WHAT THE EXERCISE ASKS — Drop every picture and give the entries back exactly.

[Document images with source code]
* * * * * * * * *
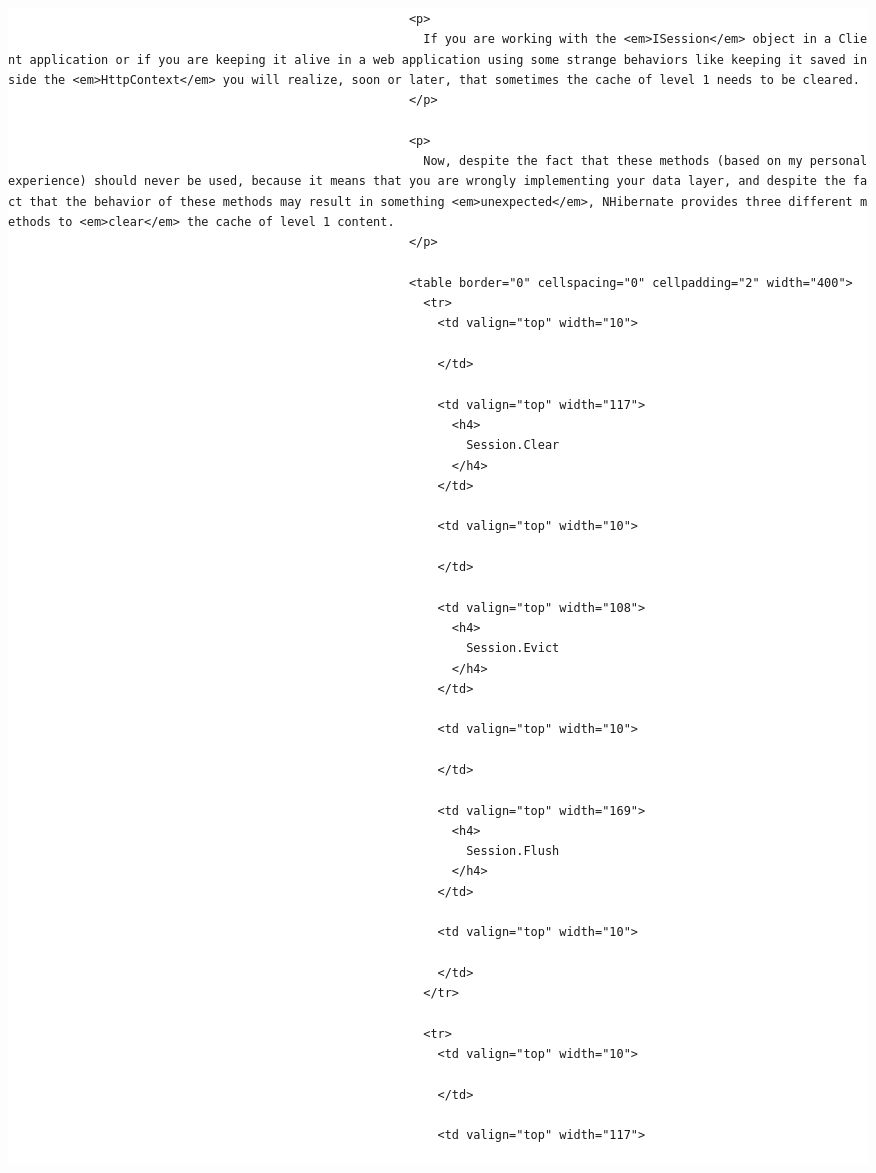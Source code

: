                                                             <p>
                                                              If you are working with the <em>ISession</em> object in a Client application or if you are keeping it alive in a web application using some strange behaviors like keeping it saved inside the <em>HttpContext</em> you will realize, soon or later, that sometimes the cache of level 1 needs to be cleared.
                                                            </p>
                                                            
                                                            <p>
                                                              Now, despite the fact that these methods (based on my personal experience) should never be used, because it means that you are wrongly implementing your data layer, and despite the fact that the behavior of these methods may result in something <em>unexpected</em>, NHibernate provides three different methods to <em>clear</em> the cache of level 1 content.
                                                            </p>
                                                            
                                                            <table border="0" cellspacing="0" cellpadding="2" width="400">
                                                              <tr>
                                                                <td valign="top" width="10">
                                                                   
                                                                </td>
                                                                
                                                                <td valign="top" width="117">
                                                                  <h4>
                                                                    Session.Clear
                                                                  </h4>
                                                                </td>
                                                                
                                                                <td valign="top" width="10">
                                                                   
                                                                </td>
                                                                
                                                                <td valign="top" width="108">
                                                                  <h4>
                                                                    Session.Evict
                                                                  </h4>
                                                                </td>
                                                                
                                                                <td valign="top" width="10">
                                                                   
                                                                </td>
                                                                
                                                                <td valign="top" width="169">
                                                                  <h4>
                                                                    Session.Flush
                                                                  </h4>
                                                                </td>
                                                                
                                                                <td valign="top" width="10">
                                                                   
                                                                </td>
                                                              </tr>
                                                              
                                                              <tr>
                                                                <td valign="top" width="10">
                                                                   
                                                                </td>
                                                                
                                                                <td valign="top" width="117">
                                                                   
* * * * * * * * *
SOLUTION TO THE EXERCISE —
Source code

:                                                             <p>
                                                              If you are working with the <em>ISession</em> object in a Client application or if you are keeping it alive in a web application using some strange behaviors like keeping it saved inside the <em>HttpContext</em> you will realize, soon or later, that sometimes the cache of level 1 needs to be cleared.
                                                            </p>
                                                            
                                                            <p>
                                                              Now, despite the fact that these methods (based on my personal experience) should never be used, because it means that you are wrongly implementing your data layer, and despite the fact that the behavior of these methods may result in something <em>unexpected</em>, NHibernate provides three different methods to <em>clear</em> the cache of level 1 content.
                                                            </p>
                                                            
                                                            <table border="0" cellspacing="0" cellpadding="2" width="400">
                                                              <tr>
                                                                <td valign="top" width="10">
                                                                   
                                                                </td>
                                                                
                                                                <td valign="top" width="117">
                                                                  <h4>
                                                                    Session.Clear
                                                                  </h4>
                                                                </td>
                                                                
                                                                <td valign="top" width="10">
                                                                   
                                                                </td>
                                                                
                                                                <td valign="top" width="108">
                                                                  <h4>
                                                                    Session.Evict
                                                                  </h4>
                                                                </td>
                                                                
                                                                <td valign="top" width="10">
                                                                   
                                                                </td>
                                                                
                                                                <td valign="top" width="169">
                                                                  <h4>
                                                                    Session.Flush
                                                                  </h4>
                                                                </td>
                                                                
                                                                <td valign="top" width="10">
                                                                   
                                                                </td>
                                                              </tr>
                                                              
                                                              <tr>
                                                                <td valign="top" width="10">
                                                                   
                                                                </td>
                                                                
                                                                <td valign="top" width="117">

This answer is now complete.